As the team performing the environmental scan conducted their work, did they hear comments about people being able to ‘do better’ if they had access to better tools? If so, what are the mechanisms? What’s the price point? How long before you might see an ROI on those investments? What impact on revenue would there be from using those tools?

By now, you have a solid product matrix. Identify the product(s) you could pull back on – low margin, low sales, small market share, little market penetration. Now is a great time to determine whether to remove those products from the market. If you free up the marketing budget and resources for these products, consider the outcome if you shift the dollars to your other products that have been doing well (and have the more significant margin).

Identify Your 20 Percent

We all know the 80/20 rule. Eighty percent of your business comes from twenty percent of your customers. You must maintain your relationships with the eighty percent – even during economic decline. This is especially important if you don’t have the cheapest product. Do not read that sentence as ‘drop your price, so you are the cheapest product in the marketplace.’ That’s not what we are talking about. It should be expected that if people fall on hard times, they will naturally adjust their purchases to be good stewards of their budgets. You will see this dip. It’s common. You need to make sure your product is so much better that either they can’t stand the other one and will come back to yours immediately, or they will shift temporarily and come back when there isn’t so much pressure on their finances.

Make Them Rockstars

This batch of customers (your 20 percent) deserve gold standard treatment. While I don’t recommend extending too many discounts to this group – you don’t want to train them only to buy when there is a sale – there is a benefit to extending a few ‘perks’ to your highly valued (and highly profitable) customers. Extending these perks will help you establish brand loyalty.
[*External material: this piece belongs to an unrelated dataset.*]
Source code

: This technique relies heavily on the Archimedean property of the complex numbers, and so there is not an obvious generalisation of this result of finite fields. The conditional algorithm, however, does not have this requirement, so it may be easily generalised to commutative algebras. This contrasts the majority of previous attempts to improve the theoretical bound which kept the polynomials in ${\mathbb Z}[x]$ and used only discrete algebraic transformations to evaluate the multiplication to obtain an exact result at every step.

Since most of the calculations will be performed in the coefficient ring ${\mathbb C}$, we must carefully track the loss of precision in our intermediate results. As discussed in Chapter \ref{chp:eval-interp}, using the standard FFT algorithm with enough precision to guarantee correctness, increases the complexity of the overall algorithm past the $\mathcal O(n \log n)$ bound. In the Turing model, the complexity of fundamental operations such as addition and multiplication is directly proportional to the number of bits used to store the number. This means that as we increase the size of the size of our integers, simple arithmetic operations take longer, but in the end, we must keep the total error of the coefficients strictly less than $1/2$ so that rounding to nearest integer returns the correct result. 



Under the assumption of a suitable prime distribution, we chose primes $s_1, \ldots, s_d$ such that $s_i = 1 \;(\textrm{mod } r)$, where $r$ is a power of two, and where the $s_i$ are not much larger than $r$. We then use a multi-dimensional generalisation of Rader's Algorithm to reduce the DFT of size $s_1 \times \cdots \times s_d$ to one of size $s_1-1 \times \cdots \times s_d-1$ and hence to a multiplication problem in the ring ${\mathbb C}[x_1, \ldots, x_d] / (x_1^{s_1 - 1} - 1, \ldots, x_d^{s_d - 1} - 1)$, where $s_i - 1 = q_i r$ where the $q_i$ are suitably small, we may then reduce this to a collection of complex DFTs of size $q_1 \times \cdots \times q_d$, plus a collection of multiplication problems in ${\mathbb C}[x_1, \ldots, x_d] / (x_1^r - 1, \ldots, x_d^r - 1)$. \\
Know Them and Know Them Well

You can’t know too much about your 20 percenters. Look for every opportunity to gather (and share) information about them. Your marketing team should have a persona for this group. Outside of that, though, throughout the data-gathering process, you want to ensure complete transparency regarding customer knowledge. At a minimum, you should know the following:

  • Who buys your product?
  • When they buy
  • Why did they buy it
  • What they love about your product and brand
  • What they don’t like about your product or brand
  • If they buy your competitor’s product and why
  • What does the customer journey look like

At some point, you should consider segmenting your customers into groups, performing a customer journey for each, and developing personas for them. Because we are focused on economic constraints and how to maximize your marketing budget, I’ll leave those topics for another day.

At this point, you deeply understand each of your products. It’s time to identify the money that can be reduced and reallocated to drive more revenue. I recommend documenting your planned changes in a business continuity plan (also called a COVID-19 Recovery Plan).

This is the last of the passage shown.